- **Work to be completed**
Go through the data below and return each line where the string "chapelexample" appears.

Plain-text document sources
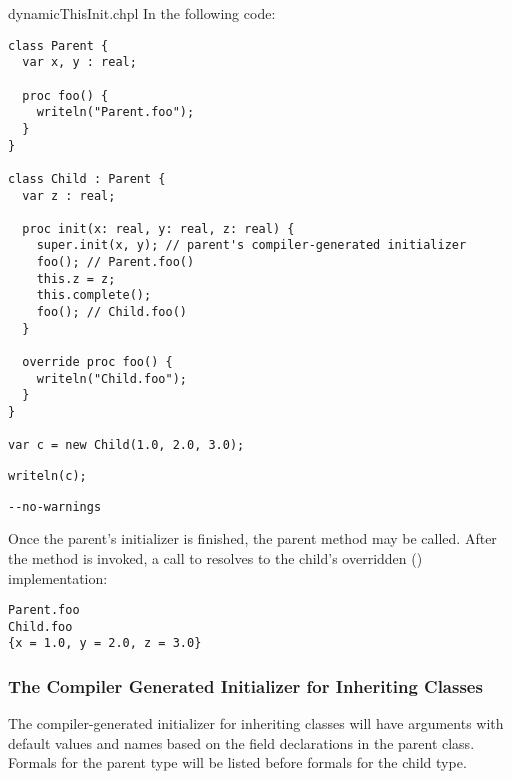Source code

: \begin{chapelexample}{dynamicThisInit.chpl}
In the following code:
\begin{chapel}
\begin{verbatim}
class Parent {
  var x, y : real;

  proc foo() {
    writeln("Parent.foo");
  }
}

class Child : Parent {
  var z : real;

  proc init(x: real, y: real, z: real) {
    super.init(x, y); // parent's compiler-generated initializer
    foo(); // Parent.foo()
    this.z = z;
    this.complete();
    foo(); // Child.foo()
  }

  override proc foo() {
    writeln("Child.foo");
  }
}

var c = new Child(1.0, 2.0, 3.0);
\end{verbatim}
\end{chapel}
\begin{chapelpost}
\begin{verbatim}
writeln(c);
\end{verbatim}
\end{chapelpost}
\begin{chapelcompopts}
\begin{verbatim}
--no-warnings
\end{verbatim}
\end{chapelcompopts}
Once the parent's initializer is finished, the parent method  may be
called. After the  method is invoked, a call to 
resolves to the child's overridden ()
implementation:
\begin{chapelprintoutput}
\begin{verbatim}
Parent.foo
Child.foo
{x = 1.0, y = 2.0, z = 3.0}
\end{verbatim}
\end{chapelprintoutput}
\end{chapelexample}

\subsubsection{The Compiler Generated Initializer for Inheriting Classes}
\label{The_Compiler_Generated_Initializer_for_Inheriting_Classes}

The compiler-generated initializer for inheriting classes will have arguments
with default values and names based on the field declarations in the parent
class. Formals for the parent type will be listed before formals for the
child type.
...
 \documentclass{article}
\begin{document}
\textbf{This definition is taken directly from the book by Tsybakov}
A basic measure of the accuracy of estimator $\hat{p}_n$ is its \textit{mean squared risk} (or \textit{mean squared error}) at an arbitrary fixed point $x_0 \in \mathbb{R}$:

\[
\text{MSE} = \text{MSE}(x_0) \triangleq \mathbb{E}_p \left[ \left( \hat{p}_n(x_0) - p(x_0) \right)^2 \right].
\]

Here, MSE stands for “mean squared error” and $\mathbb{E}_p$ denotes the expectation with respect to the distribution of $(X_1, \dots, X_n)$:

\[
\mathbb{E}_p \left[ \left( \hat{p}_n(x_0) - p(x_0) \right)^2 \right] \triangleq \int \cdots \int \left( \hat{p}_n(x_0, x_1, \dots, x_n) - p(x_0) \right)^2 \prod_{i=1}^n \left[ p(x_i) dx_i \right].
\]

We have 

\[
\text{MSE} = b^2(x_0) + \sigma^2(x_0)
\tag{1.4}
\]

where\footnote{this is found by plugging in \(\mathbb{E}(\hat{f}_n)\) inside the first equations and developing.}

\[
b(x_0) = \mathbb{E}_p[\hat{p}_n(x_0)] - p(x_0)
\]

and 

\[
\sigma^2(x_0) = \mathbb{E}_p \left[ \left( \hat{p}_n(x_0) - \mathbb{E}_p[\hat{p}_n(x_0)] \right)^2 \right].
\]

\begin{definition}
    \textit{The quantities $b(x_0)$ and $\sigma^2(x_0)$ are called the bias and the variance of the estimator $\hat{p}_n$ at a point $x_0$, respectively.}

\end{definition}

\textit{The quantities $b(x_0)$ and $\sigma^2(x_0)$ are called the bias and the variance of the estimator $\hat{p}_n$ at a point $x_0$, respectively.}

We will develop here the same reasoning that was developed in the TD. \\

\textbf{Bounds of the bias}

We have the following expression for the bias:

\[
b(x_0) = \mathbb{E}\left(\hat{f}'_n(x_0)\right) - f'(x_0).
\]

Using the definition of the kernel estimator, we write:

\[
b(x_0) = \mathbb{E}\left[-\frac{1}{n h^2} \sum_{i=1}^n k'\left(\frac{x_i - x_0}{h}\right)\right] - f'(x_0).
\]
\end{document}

- **Solution to this exercise**
: \begin{chapelexample}{dynamicThisInit.chpl}
\end{chapelexample}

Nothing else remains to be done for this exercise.